Exercise brief
In the entries below, find the line with "Client: Vicky Smith, StrideDesign" and print exactly every line from there up to and including the line with "visual layout as", with no other lines.

Supplied material

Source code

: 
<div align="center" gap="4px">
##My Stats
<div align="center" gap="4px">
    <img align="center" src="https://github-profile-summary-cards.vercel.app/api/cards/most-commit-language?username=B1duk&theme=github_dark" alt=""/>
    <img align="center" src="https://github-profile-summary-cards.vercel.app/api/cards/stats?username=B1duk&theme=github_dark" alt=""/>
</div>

--

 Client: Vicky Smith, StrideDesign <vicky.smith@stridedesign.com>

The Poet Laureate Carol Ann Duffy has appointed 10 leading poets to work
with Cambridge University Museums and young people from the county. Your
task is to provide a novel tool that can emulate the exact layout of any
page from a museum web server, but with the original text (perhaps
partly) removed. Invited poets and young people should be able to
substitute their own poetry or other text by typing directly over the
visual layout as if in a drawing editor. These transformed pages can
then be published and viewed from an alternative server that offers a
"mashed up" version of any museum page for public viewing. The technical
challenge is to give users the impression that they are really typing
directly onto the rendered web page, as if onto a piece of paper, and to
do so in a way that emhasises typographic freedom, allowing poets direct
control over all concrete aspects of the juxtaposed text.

Your solution
 Client: Vicky Smith, StrideDesign <vicky.smith@stridedesign.com>

The Poet Laureate Carol Ann Duffy has appointed 10 leading poets to work
with Cambridge University Museums and young people from the county. Your
task is to provide a novel tool that can emulate the exact layout of any
page from a museum web server, but with the original text (perhaps
partly) removed. Invited poets and young people should be able to
substitute their own poetry or other text by typing directly over the
visual layout as if in a drawing editor. These transformed pages can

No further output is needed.